そんな中、米国で国際的な物流、人流を担うことになるジェット機の工場が新たに開設されることが決まった。場所はノースカロライナ州のピエモンとトライアド国際空港、製造されるのは超音速ジェットとして知られるブーム・オーバーチュア社の「オーバーチュア」だ。
同機は最大88名の乗客を乗せ、マッハ1.7で飛行することで知られる。これはサンフランシスコと東京を6時間以内で結ぶことができる速度だ。すでに昨年、米国ユナイテッド航空が15機のオーバーチュアを発注し、話題となった。2030年までには実際にオーバーチュアに旅行客を乗せた飛行を開始する予定だという。空の旅は超音速の時代へと突入しつつあるのだ。
オーバーチュアの製造には3Dプリンターが多用
実はこのオーバーチュア、部品の多くが3Dプリントで作られていることでも話題となった。StratasysのFDMマシンや、VELO3Dの金属3Dプリンターなどで出力した部品が、マシンの重要なパーツとして多く使用されているという。もちろん、今回開設されるスーパーファクトリーにおいても3Dプリンターが多用されることは間違いない。
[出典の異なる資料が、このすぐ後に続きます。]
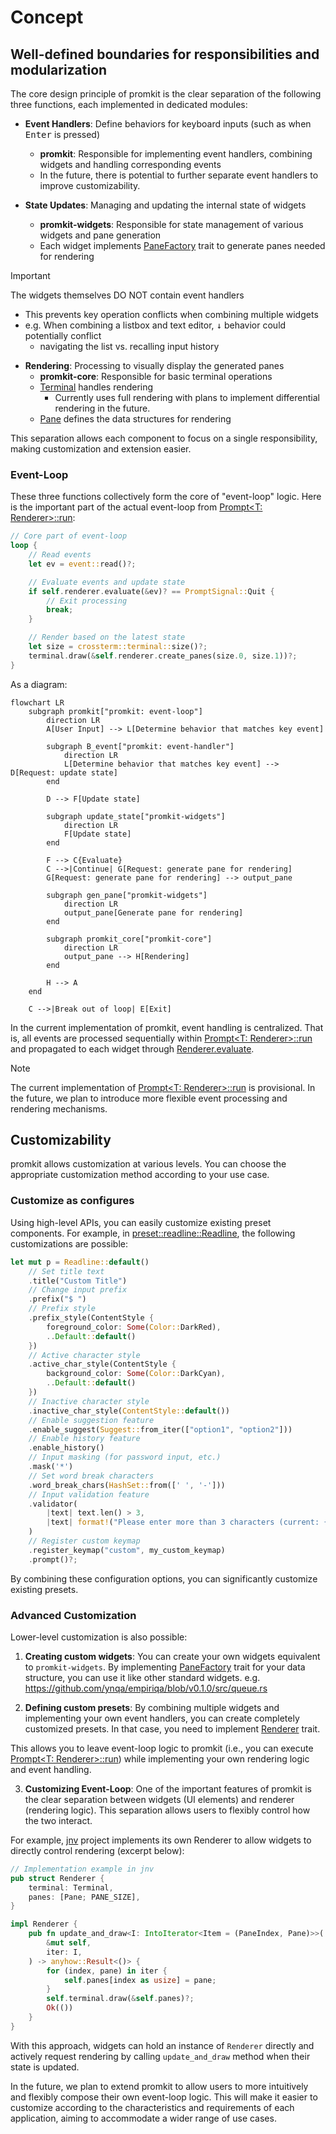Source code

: # Concept

## Well-defined boundaries for responsibilities and modularization

The core design principle of promkit is the clear separation of the following three functions,
each implemented in dedicated modules:

- **Event Handlers**: Define behaviors for keyboard inputs (such as when <kbd>Enter</kbd> is pressed)
  - **promkit**: Responsible for implementing event handlers, combining widgets and handling corresponding events
  - In the future, there is potential to further separate event handlers to improve customizability.

- **State Updates**: Managing and updating the internal state of widgets
  - **promkit-widgets**: Responsible for state management of various widgets and pane generation
  - Each widget implements
  [PaneFactory](https://docs.rs/promkit-core/0.1.1/promkit_core/trait.PaneFactory.html)
  trait to generate panes needed for rendering

> [!IMPORTANT]
> The widgets themselves DO NOT contain event handlers
> - This prevents key operation conflicts
> when combining multiple widgets
> - e.g. When combining a listbox and text editor, <kbd>↓</kbd>
> behavior could potentially conflict
>   - navigating the list vs. recalling input history

- **Rendering**: Processing to visually display the generated panes
  - **promkit-core**: Responsible for basic terminal operations
  - [Terminal](https://docs.rs/promkit_core/0.1.1/terminal/struct.Terminal.html) handles rendering
    - Currently uses full rendering with plans to implement differential rendering in the future.
  - [Pane](https://docs.rs/promkit_core/0.1.1/pane/struct.Pane.html)
  defines the data structures for rendering

This separation allows each component to focus on a single responsibility,
making customization and extension easier.

### Event-Loop

These three functions collectively form the core of "event-loop" logic.
Here is the important part of the actual event-loop from
[Prompt<T: Renderer>::run](https://docs.rs/promkit/0.9.1/promkit/struct.Prompt.html#method.run):

```rust
// Core part of event-loop
loop {
    // Read events
    let ev = event::read()?;

    // Evaluate events and update state
    if self.renderer.evaluate(&ev)? == PromptSignal::Quit {
        // Exit processing
        break;
    }

    // Render based on the latest state
    let size = crossterm::terminal::size()?;
    terminal.draw(&self.renderer.create_panes(size.0, size.1))?;
}
```

As a diagram:

```mermaid
flowchart LR
    subgraph promkit["promkit: event-loop"]
        direction LR
        A[User Input] --> L[Determine behavior that matches key event]

        subgraph B_event["promkit: event-handler"]
            direction LR
            L[Determine behavior that matches key event] --> D[Request: update state]
        end

        D --> F[Update state]

        subgraph update_state["promkit-widgets"]
            direction LR
            F[Update state]
        end

        F --> C{Evaluate}
        C -->|Continue| G[Request: generate pane for rendering]
        G[Request: generate pane for rendering] --> output_pane
        
        subgraph gen_pane["promkit-widgets"]
            direction LR
            output_pane[Generate pane for rendering]
        end

        subgraph promkit_core["promkit-core"]
            direction LR
            output_pane --> H[Rendering]
        end

        H --> A
    end

    C -->|Break out of loop| E[Exit]
```

In the current implementation of promkit, event handling is centralized.
That is, all events are processed sequentially within
[Prompt<T: Renderer>::run](https://docs.rs/promkit/0.9.1/promkit/struct.Prompt.html#method.run)
and propagated to each widget through
[Renderer.evaluate](https://docs.rs/promkit/0.9.1/promkit/trait.Renderer.html#tymethod.evaluate).

> [!NOTE]
> The current implementation of
> [Prompt<T: Renderer>::run](https://docs.rs/promkit/0.9.1/promkit/struct.Prompt.html#method.run)
> is provisional. In the future,
> we plan to introduce more flexible event processing and rendering mechanisms.

## Customizability

promkit allows customization at various levels.
You can choose the appropriate customization method
according to your use case.

### Customize as configures

Using high-level APIs, you can easily customize existing preset components. For example, in
[preset::readline::Readline](https://github.com/ynqa/promkit/blob/v0.9.1/promkit/src/preset/readline.rs),
the following customizations are possible:

```rust
let mut p = Readline::default()
    // Set title text
    .title("Custom Title")
    // Change input prefix
    .prefix("$ ")
    // Prefix style
    .prefix_style(ContentStyle {
        foreground_color: Some(Color::DarkRed),
        ..Default::default()
    })
    // Active character style
    .active_char_style(ContentStyle {
        background_color: Some(Color::DarkCyan),
        ..Default::default()
    })
    // Inactive character style
    .inactive_char_style(ContentStyle::default())
    // Enable suggestion feature
    .enable_suggest(Suggest::from_iter(["option1", "option2"]))
    // Enable history feature
    .enable_history()
    // Input masking (for password input, etc.)
    .mask('*')
    // Set word break characters
    .word_break_chars(HashSet::from([' ', '-']))
    // Input validation feature
    .validator(
        |text| text.len() > 3,
        |text| format!("Please enter more than 3 characters (current: {} characters)", text.len()),
    )
    // Register custom keymap
    .register_keymap("custom", my_custom_keymap)
    .prompt()?;
```

By combining these configuration options, you can significantly customize existing presets.

### Advanced Customization

Lower-level customization is also possible:

1. **Creating custom widgets**: You can create your own widgets equivalent to `promkit-widgets`. 
By implementing
[PaneFactory](https://docs.rs/promkit-core/0.1.1/promkit_core/trait.PaneFactory.html)
trait for your data structure, you can use it like other standard widgets.
e.g. https://github.com/ynqa/empiriqa/blob/v0.1.0/src/queue.rs

2. **Defining custom presets**: By combining multiple widgets and implementing your own event handlers, 
you can create completely customized presets. In that case, you need to implement
[Renderer](https://docs.rs/promkit/0.9.1/promkit/trait.Renderer.html) trait.

This allows you to leave event-loop logic to promkit (i.e., you can execute
[Prompt<T: Renderer>::run](https://docs.rs/promkit/0.9.1/promkit/struct.Prompt.html#method.run))
while implementing your own rendering logic and event handling.

3. **Customizing Event-Loop**: One of the important features of promkit is the clear separation
between widgets (UI elements) and renderer (rendering logic). This separation allows users to flexibly
control how the two interact.

For example, [jnv](https://github.com/ynqa/jnv) project implements its own Renderer to allow 
widgets to directly control rendering (excerpt below):

```rust
// Implementation example in jnv
pub struct Renderer {
    terminal: Terminal,
    panes: [Pane; PANE_SIZE],
}

impl Renderer {
    pub fn update_and_draw<I: IntoIterator<Item = (PaneIndex, Pane)>>(
        &mut self,
        iter: I,
    ) -> anyhow::Result<()> {
        for (index, pane) in iter {
            self.panes[index as usize] = pane;
        }
        self.terminal.draw(&self.panes)?;
        Ok(())
    }
}
```

With this approach, widgets can hold an instance of `Renderer` directly and actively request 
rendering by calling `update_and_draw` method when their state is updated.

In the future, we plan to extend promkit to allow users to more intuitively and flexibly compose 
their own event-loop logic. This will make it easier to customize according to the characteristics 
and requirements of each application, aiming to accommodate a wider range of use cases.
さらにこのオーバーチュアは燃料面においても革新的な取り組みを行おうとしている。ブーム・オーバーチュア社のCEOは航空機はすべて「持続可能な航空燃料を動力源とし、100%の純ゼロカーボン目標を達成する」と主張しており、超音速ジェットが環境面にも配慮したマシンであることを強調している。だが、まだ現段階においては燃料開発は中途段階にあり、今後の展開に注目が集まっている。
いずれにしても、物がより速く届き、目的地により速く到着することができるということは、シンプルに快適ではある。来たる超音速の時代を歓迎したい。